- _WORK TO BE COMPLETED_:
All records below are to be set down precisely as written, excluding pictures.
((
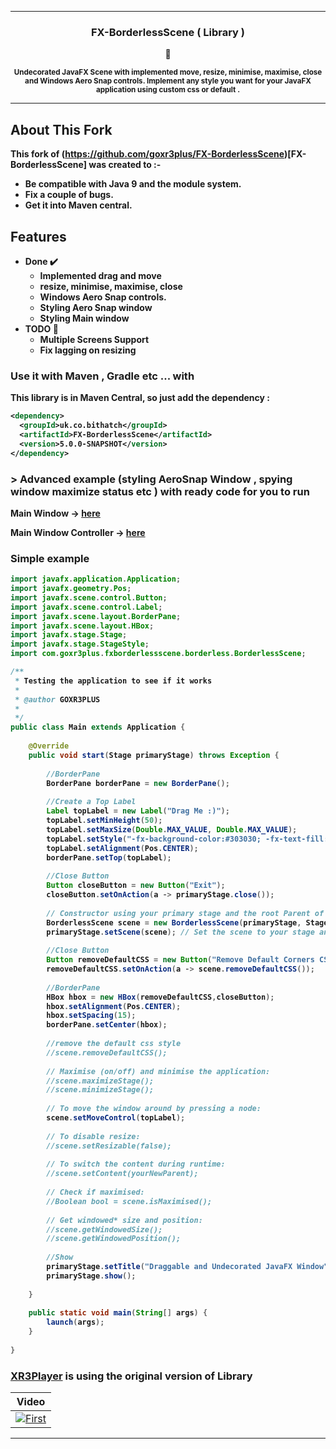  
---

<h3 align="center" > FX-BorderlessScene ( Library )</h3>
<p align="center"> 
💠 
</p>
<p align="center"> 
<sup>
<b> Undecorated JavaFX Scene with implemented move, resize, minimise, maximise, close and Windows Aero Snap controls. </b>
<b> Implement any style you want for your JavaFX application using custom css or default . <b>
</sup>
</p>

--- 

## About This Fork

This fork of (https://github.com/goxr3plus/FX-BorderlessScene)[FX-BorderlessScene] was created to :-
 
  * Be compatible with Java 9 and the module system.
  * Fix a couple of bugs.
  * Get it into Maven central.

## Features
- **Done ✔️**
  - Implemented drag and move
  - resize, minimise, maximise, close
  - Windows Aero Snap controls.
  - Styling Aero Snap window
  - Styling Main window
- **TODO 🚧**
  - Multiple Screens Support
  - Fix lagging on resizing

### Use it with Maven , Gradle etc ... with 

This library is in Maven Central, so just add the dependency : 
  
``` XML
<dependency>
  <groupId>uk.co.bithatch</groupId>
  <artifactId>FX-BorderlessScene</artifactId>
  <version>5.0.0-SNAPSHOT</version>
</dependency>
```

### > Advanced example (styling AeroSnap Window , spying window maximize status etc ) with ready code for you to run 

Main Window -> [here](https://github.com/goxr3plus/FX-BorderlessScene/blob/master/src/main/java/com/goxr3plus/fxborderlessscene/application/Main.java)

Main Window Controller -> [here](https://github.com/goxr3plus/FX-BorderlessScene/blob/master/src/main/java/com/goxr3plus/fxborderlessscene/application/MainWindowController.java)

###  Simple example

``` JAVA
import javafx.application.Application;
import javafx.geometry.Pos;
import javafx.scene.control.Button;
import javafx.scene.control.Label;
import javafx.scene.layout.BorderPane;
import javafx.scene.layout.HBox;
import javafx.stage.Stage;
import javafx.stage.StageStyle;
import com.goxr3plus.fxborderlessscene.borderless.BorderlessScene;

/**
 * Testing the application to see if it works
 * 
 * @author GOXR3PLUS
 *
 */
public class Main extends Application {
	
	@Override
	public void start(Stage primaryStage) throws Exception {
		
		//BorderPane
		BorderPane borderPane = new BorderPane();
		
		//Create a Top Label
		Label topLabel = new Label("Drag Me :)");
		topLabel.setMinHeight(50);
		topLabel.setMaxSize(Double.MAX_VALUE, Double.MAX_VALUE);
		topLabel.setStyle("-fx-background-color:#303030; -fx-text-fill:white; -fx-font-weight:bold;");
		topLabel.setAlignment(Pos.CENTER);
		borderPane.setTop(topLabel);
		
		//Close Button
		Button closeButton = new Button("Exit");
		closeButton.setOnAction(a -> primaryStage.close());
		
		// Constructor using your primary stage and the root Parent of your content.
		BorderlessScene scene = new BorderlessScene(primaryStage, StageStyle.UNDECORATED, borderPane, 250, 250);
		primaryStage.setScene(scene); // Set the scene to your stage and you're done!
		
		//Close Button
		Button removeDefaultCSS = new Button("Remove Default Corners CSS");
		removeDefaultCSS.setOnAction(a -> scene.removeDefaultCSS());
		
		//BorderPane
		HBox hbox = new HBox(removeDefaultCSS,closeButton);
		hbox.setAlignment(Pos.CENTER);
		hbox.setSpacing(15);
		borderPane.setCenter(hbox);
		
		//remove the default css style
		//scene.removeDefaultCSS();
		
		// Maximise (on/off) and minimise the application:
		//scene.maximizeStage();
		//scene.minimizeStage();
		
		// To move the window around by pressing a node:
		scene.setMoveControl(topLabel);
		
		// To disable resize:
		//scene.setResizable(false);
		
		// To switch the content during runtime:
		//scene.setContent(yourNewParent);
		
		// Check if maximised:
		//Boolean bool = scene.isMaximised();
		
		// Get windowed* size and position:
		//scene.getWindowedSize();
		//scene.getWindowedPosition();
		
		//Show
		primaryStage.setTitle("Draggable and Undecorated JavaFX Window");
		primaryStage.show();
		
	}
	
	public static void main(String[] args) {
		launch(args);
	}
	
}

```

### [XR3Player](https://github.com/goxr3plus/XR3Player) is using the original version of Library 
| Video|
|:-:|
| [![First](https://user-images.githubusercontent.com/20374208/48313813-34fdc180-e5ca-11e8-9da7-c6148dc0cbe5.png)](https://www.youtube.com/watch?v=7Hai7cavmUY)  |
---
))
- _ANSWER TO THIS EXERCISE_:
---

<h3 align="center" > FX-BorderlessScene ( Library )</h3>
<p align="center"> 
💠 
</p>
<p align="center"> 
<sup>
<b> Undecorated JavaFX Scene with implemented move, resize, minimise, maximise, close and Windows Aero Snap controls. </b>
<b> Implement any style you want for your JavaFX application using custom css or default . <b>
</sup>
</p>

--- 

## About This Fork

This fork of (https://github.com/goxr3plus/FX-BorderlessScene)[FX-BorderlessScene] was created to :-
 
  * Be compatible with Java 9 and the module system.
  * Fix a couple of bugs.
  * Get it into Maven central.

## Features
- **Done ✔️**
  - Implemented drag and move
  - resize, minimise, maximise, close
  - Windows Aero Snap controls.
  - Styling Aero Snap window
  - Styling Main window
- **TODO 🚧**
  - Multiple Screens Support
  - Fix lagging on resizing

### Use it with Maven , Gradle etc ... with 

This library is in Maven Central, so just add the dependency : 
  
``` XML
<dependency>
  <groupId>uk.co.bithatch</groupId>
  <artifactId>FX-BorderlessScene</artifactId>
  <version>5.0.0-SNAPSHOT</version>
</dependency>
```

### > Advanced example (styling AeroSnap Window , spying window maximize status etc ) with ready code for you to run 

Main Window -> [here](https://github.com/goxr3plus/FX-BorderlessScene/blob/master/src/main/java/com/goxr3plus/fxborderlessscene/application/Main.java)

Main Window Controller -> [here](https://github.com/goxr3plus/FX-BorderlessScene/blob/master/src/main/java/com/goxr3plus/fxborderlessscene/application/MainWindowController.java)

###  Simple example

``` JAVA
import javafx.application.Application;
import javafx.geometry.Pos;
import javafx.scene.control.Button;
import javafx.scene.control.Label;
import javafx.scene.layout.BorderPane;
import javafx.scene.layout.HBox;
import javafx.stage.Stage;
import javafx.stage.StageStyle;
import com.goxr3plus.fxborderlessscene.borderless.BorderlessScene;

/**
 * Testing the application to see if it works
 * 
 * @author GOXR3PLUS
 *
 */
public class Main extends Application {
	
	@Override
	public void start(Stage primaryStage) throws Exception {
		
		//BorderPane
		BorderPane borderPane = new BorderPane();
		
		//Create a Top Label
		Label topLabel = new Label("Drag Me :)");
		topLabel.setMinHeight(50);
		topLabel.setMaxSize(Double.MAX_VALUE, Double.MAX_VALUE);
		topLabel.setStyle("-fx-background-color:#303030; -fx-text-fill:white; -fx-font-weight:bold;");
		topLabel.setAlignment(Pos.CENTER);
		borderPane.setTop(topLabel);
		
		//Close Button
		Button closeButton = new Button("Exit");
		closeButton.setOnAction(a -> primaryStage.close());
		
		// Constructor using your primary stage and the root Parent of your content.
		BorderlessScene scene = new BorderlessScene(primaryStage, StageStyle.UNDECORATED, borderPane, 250, 250);
		primaryStage.setScene(scene); // Set the scene to your stage and you're done!
		
		//Close Button
		Button removeDefaultCSS = new Button("Remove Default Corners CSS");
		removeDefaultCSS.setOnAction(a -> scene.removeDefaultCSS());
		
		//BorderPane
		HBox hbox = new HBox(removeDefaultCSS,closeButton);
		hbox.setAlignment(Pos.CENTER);
		hbox.setSpacing(15);
		borderPane.setCenter(hbox);
		
		//remove the default css style
		//scene.removeDefaultCSS();
		
		// Maximise (on/off) and minimise the application:
		//scene.maximizeStage();
		//scene.minimizeStage();
		
		// To move the window around by pressing a node:
		scene.setMoveControl(topLabel);
		
		// To disable resize:
		//scene.setResizable(false);
		
		// To switch the content during runtime:
		//scene.setContent(yourNewParent);
		
		// Check if maximised:
		//Boolean bool = scene.isMaximised();
		
		// Get windowed* size and position:
		//scene.getWindowedSize();
		//scene.getWindowedPosition();
		
		//Show
		primaryStage.setTitle("Draggable and Undecorated JavaFX Window");
		primaryStage.show();
		
	}
	
	public static void main(String[] args) {
		launch(args);
	}
	
}

```

### [XR3Player](https://github.com/goxr3plus/XR3Player) is using the original version of Library 
| Video|
|:-:|
| [![First](https://user-images.githubusercontent.com/20374208/48313813-34fdc180-e5ca-11e8-9da7-c6148dc0cbe5.png)](https://www.youtube.com/watch?v=7Hai7cavmUY)  |
---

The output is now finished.